We are like Krishna in quality but not in quantity, for He is infinite, while we are infinitesimal. Just as a drop of sea water is one in quality with the ocean, being wet and salty. But the drop is never equal to the entire ocean in quantity. So we are simultaneously one with and yet different to Krishna. We are one in quality but different in quantity. The more we appreciate Krishna’s attractive qualities, the more we manifest these qualities within ourselves.
The Supreme Lord is known as Krishna. Krishna means “the All-Attractive One.” All attractive features find fullness in Krishna. He possesses all knowledge, all beauty, all strength, all wealth, all fame, and all renunciation and humility. He is all sweetness and all kindness. He is the reservoir of all attractiveness. Everyone is searching for the perfect person – everyone wants to love and be loved, but only Krishna, the all-attractive person, can fully satisfy us for all eternity. It is natural for the soul to love other souls, because we are all children of the same father, all brothers and sisters.
But if we fall in love with a body and think we have found the perfect person – take shelter of that person – then we are destined to suffer loneliness and pain. Eventually we will have to leave our body or they will have to leave their body and we will be alone again. This happens lifetime after lifetime in the material world. And if we are unable to actually perceive that the person we are attracted to is a spark of God, the eternal soul within the material body, then we are simply relating to a corpse.
But if we place our love on the Supreme Person then our suffering will be over – we will go to Him and live eternally in perfect happiness with the Supreme all-attractive person. And we will have innumerable enlightened, perfect, loving souls as our dear friends. We will all have deathless spiritual bodies composed of eternity, knowledge and bliss, and we will not be forced to take on another material body. This is the end result of this bhakti-yoga chanting process. Only by loving Krishna can we be saved from repeatedly experiencing heartbreak and loneliness lifetime after lifetime.

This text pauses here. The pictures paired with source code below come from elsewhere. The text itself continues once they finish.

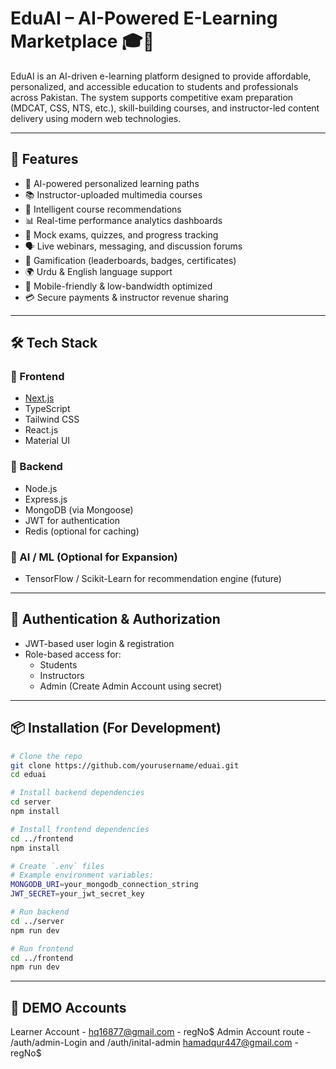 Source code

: # EduAI – AI-Powered E-Learning Marketplace 🎓🤖

EduAI is an AI-driven e-learning platform designed to provide affordable, personalized, and accessible education to students and professionals across Pakistan. The system supports competitive exam preparation (MDCAT, CSS, NTS, etc.), skill-building courses, and instructor-led content delivery using modern web technologies.

---

## 🚀 Features

- 🎯 AI-powered personalized learning paths
- 📚 Instructor-uploaded multimedia courses
- 🧠 Intelligent course recommendations
- 📊 Real-time performance analytics dashboards
- 🧾 Mock exams, quizzes, and progress tracking
- 🗣️ Live webinars, messaging, and discussion forums
- 🧩 Gamification (leaderboards, badges, certificates)
- 🌍 Urdu & English language support
- 📱 Mobile-friendly & low-bandwidth optimized
- 💳 Secure payments & instructor revenue sharing

---

## 🛠️ Tech Stack

### 🔹 Frontend

- [Next.js](https://nextjs.org/)
- TypeScript
- Tailwind CSS
- React.js
- Material UI

### 🔹 Backend

- Node.js
- Express.js
- MongoDB (via Mongoose)
- JWT for authentication
- Redis (optional for caching)

### 🔹 AI / ML (Optional for Expansion)

- TensorFlow / Scikit-Learn for recommendation engine (future)

---

## 🔐 Authentication & Authorization

- JWT-based user login & registration
- Role-based access for:
  - Students
  - Instructors
  - Admin (Create Admin Account using secret)

---

## 📦 Installation (For Development)

```bash
# Clone the repo
git clone https://github.com/yourusername/eduai.git
cd eduai

# Install backend dependencies
cd server
npm install

# Install frontend dependencies
cd ../frontend
npm install

# Create `.env` files
# Example environment variables:
MONGODB_URI=your_mongodb_connection_string
JWT_SECRET=your_jwt_secret_key

# Run backend
cd ../server
npm run dev

# Run frontend
cd ../frontend
npm run dev
```

---

## 🔐 DEMO Accounts

Learner Account - hq16877@gmail.com - regNo$
Admin Account route - /auth/admin-Login and /auth/inital-admin
hamadqur447@gmail.com - regNo$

Srila Bhaktivedanta Swami describes Krishna’s attractive features in the tenth chapter of his book, The Teachings of Lord Chaitanya:
Krishna moves freely amongst His friends as a cowherd boy in Vrindavan, and when He plays His flute, all living creatures, mobile and immobile, become overwhelmed with ecstasy. They quiver, and tears flow from their eyes. … He is the master of all riches, all strength, all fame, all beauty, all knowledge and all renunciation. And out of these, His perfect beauty is His conjugal attraction. The form of Krishna, the conjugal beauty, is eternally existent in Krishna alone … The body of Krishna, the ocean of eternal beauty of youth, can be seen to move in waves of beauty. There is a whirlwind at the sound of His flute, and those waves and that whirlwind make the hearts of the gopis flutter like dry leaves on trees, and when those leaves fall down at Krishna’s lotus feet, they can never rise up again. There is no beauty to compare with Krishna’s, for no one possesses beauty greater than or equal to His. … Such is the greatness of the super-excellent beauty of Krishna, the everlasting mine of all beauty. It is from that beauty that all beautiful things emanate.